17.6.- La COMMUNE ou le GROUPEMENT pourvoit elle-même à la gestion des Mégots collectés séparément dans les dispositifs de rue.
Toutefois, la COMMUNE ou le GROUPEMENT peut demander à ALCOME de pourvoir à cette gestion, exclusivement dans son intégralité. La gestion des Mégots collectés dans les dispositifs de rue est alors réalisée par ALCOME dans les conditions suivantes.
a) ALCOME s’engage à enlever les Mégots collectés dans les dispositifs de rue par quantité minimale de 100 kg. A cette fin, ALCOME met à disposition de la COMMUNE ou du GROUPEMENT un ou des contenants de transport conformes à l’ADR, qui sont remplis par la COMMUNE ou le GROUPEMENT, et qu’ALCOME enlève sur demande de la COMMUNE ou du GROUPEMENT dans un délai d’au plus 15 jours ouvrés, en un lieu situé sur le territoire de la COMMUNE ou du Territoire du GROUPEMENT et sous sa garde. Les contenants doivent être maintenus fermés pour ne pas se remplir d’eau de pluie.
b) La COMMUNE ou le GROUPEMENT formule sa demande de pourvoir à la gestion des Mégots à ALCOME avec un délai de prévenance de 4 mois. La COMMUNE ou le GROUPEMENT ne peut confier à ALCOME la gestion des Mégots selon les modalités de l’article 17.6-a pour une durée inférieure à deux ans, ou moins de deux ans avant la date d’expiration de l’agrément d’ALCOME.

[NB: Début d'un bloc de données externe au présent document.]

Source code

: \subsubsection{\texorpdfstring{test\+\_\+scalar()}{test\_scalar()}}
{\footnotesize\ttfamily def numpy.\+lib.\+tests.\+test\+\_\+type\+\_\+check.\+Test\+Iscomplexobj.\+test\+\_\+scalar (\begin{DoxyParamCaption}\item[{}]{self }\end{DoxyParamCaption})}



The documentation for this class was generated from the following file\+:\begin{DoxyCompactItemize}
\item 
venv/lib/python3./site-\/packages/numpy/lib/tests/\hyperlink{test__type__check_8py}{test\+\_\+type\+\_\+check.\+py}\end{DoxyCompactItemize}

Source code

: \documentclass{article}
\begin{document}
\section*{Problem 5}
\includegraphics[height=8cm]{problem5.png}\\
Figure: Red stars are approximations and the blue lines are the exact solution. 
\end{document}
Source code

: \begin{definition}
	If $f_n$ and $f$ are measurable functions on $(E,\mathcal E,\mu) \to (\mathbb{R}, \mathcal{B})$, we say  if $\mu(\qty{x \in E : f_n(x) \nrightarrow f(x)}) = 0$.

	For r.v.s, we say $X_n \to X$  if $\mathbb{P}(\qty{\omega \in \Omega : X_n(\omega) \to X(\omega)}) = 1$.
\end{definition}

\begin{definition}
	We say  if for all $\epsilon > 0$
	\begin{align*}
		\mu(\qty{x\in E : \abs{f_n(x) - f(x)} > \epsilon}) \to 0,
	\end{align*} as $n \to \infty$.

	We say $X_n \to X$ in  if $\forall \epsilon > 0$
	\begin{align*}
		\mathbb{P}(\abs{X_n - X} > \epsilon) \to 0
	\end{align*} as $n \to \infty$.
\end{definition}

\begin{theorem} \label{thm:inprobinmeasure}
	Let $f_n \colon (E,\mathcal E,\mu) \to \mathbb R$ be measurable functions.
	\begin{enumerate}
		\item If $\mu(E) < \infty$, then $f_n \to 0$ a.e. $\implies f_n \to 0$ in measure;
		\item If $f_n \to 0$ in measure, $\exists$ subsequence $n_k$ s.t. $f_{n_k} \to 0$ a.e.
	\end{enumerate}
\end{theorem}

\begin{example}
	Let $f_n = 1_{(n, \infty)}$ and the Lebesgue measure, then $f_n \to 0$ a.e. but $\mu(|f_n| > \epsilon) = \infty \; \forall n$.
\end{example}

17.7.- Lorsqu’ALCOME pourvoit à l’enlèvement et au traitement des Mégots, la COMMUNE ou le GROUPEMENT s’engage sur les critères suivants de qualité de la collecte des Mégots :
- Taux d’impuretés et de contaminants maximal par contenant de 5%, sans qu’aucune des impuretés ou contaminants ne renchérissent la gestion des Mégots ou nécessitent des modalités autres ou supplémentaires par rapport à des Mégots sans impuretés et non contaminés.
- Absence d’eau de pluie en fond de contenant et taux d’humidité maximal de 10 %.
Lorsque ces critères de qualité ne sont pas respectés, ALCOME peut, à son choix :
- refuser le contenant au moment de l’enlèvement, le contenu étant géré aux frais exclusifs de la COMMUNE ou du GROUPEMENT ;
- renvoyer à la COMMUNE ou au GROUPEMENT le contenant, lorsqu’il est déjà dans un centre de regroupement ou de tri, le contenu étant alors géré aux frais exclusifs de la COMMUNE ou du GROUPEMENT qui s’engage à le reprendre. Le coût de déchargement, rechargement, transport retour et formalités réglementaires et administratives mis à la charge forfaitairement de la COMMUNE ou du GROUPEMENT par ALCOME est de 500 € par contenant. Le traitement des contenants renvoyés est effectué aux frais de la COMMUNE ou du GROUPEMENT, sauf à ce que la COMMUNE ou le GROUPEMENT traite préalablement le contenant pour respecter les critères de qualité.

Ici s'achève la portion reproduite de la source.